What the task requires: Word for word, restate the entries below and exclude every image.

Source data:
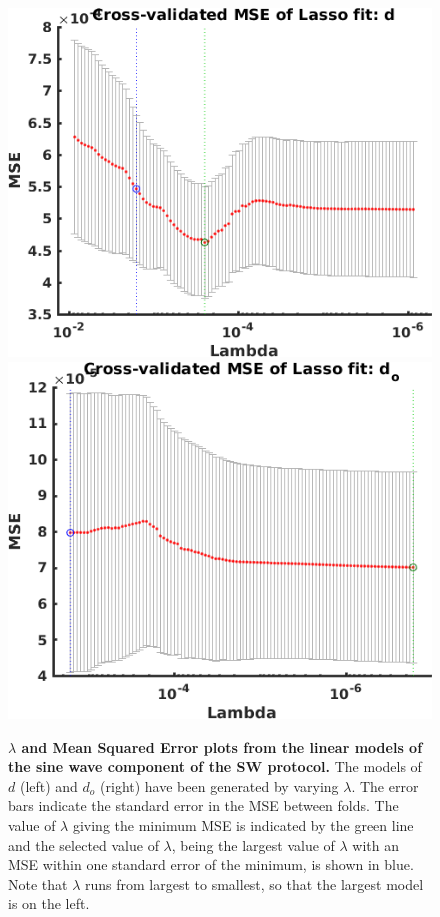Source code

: \documentclass[11pt,a4paper,oneside]{article}
\begin{document}
\begin{figure}[hb]
\begin{center}
\includegraphics[scale=0.42]{Figures/LASSO_SW_AP_core_lambda_d.png}
\includegraphics[scale=0.42]{Figures/LASSO_SW_AP_core_lambda_od.png}
\caption{\textbf{$\lambda$ and Mean Squared Error plots from the linear models of the sine wave component of the SW protocol.} The models of $d$ (left) and $d_o$ (right) have been generated by varying $\lambda$. The error bars indicate the standard error in the MSE between folds. The value of $\lambda$ giving the minimum MSE is indicated by the green line and the selected value of $\lambda$, being the largest value of $\lambda$ with an MSE within one standard error of the minimum, is shown in blue. Note that $\lambda$ runs from largest to smallest, so that the largest model is on the left.}
\label{Fig_LASSO_SW_AP_core_lambda}
\end{center}
\end{figure}
\end{document}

Completed exercise:
Source code

: \documentclass[11pt,a4paper,oneside]{article}
\begin{document}
\begin{figure}[hb]
\begin{center}
\includegraphics[scale=0.42]{Figures/LASSO_SW_AP_core_lambda_d.png}
\includegraphics[scale=0.42]{Figures/LASSO_SW_AP_core_lambda_od.png}
\caption{\textbf{$\lambda$ and Mean Squared Error plots from the linear models of the sine wave component of the SW protocol.} The models of $d$ (left) and $d_o$ (right) have been generated by varying $\lambda$. The error bars indicate the standard error in the MSE between folds. The value of $\lambda$ giving the minimum MSE is indicated by the green line and the selected value of $\lambda$, being the largest value of $\lambda$ with an MSE within one standard error of the minimum, is shown in blue. Note that $\lambda$ runs from largest to smallest, so that the largest model is on the left.}
\label{Fig_LASSO_SW_AP_core_lambda}
\end{center}
\end{figure}
\end{document}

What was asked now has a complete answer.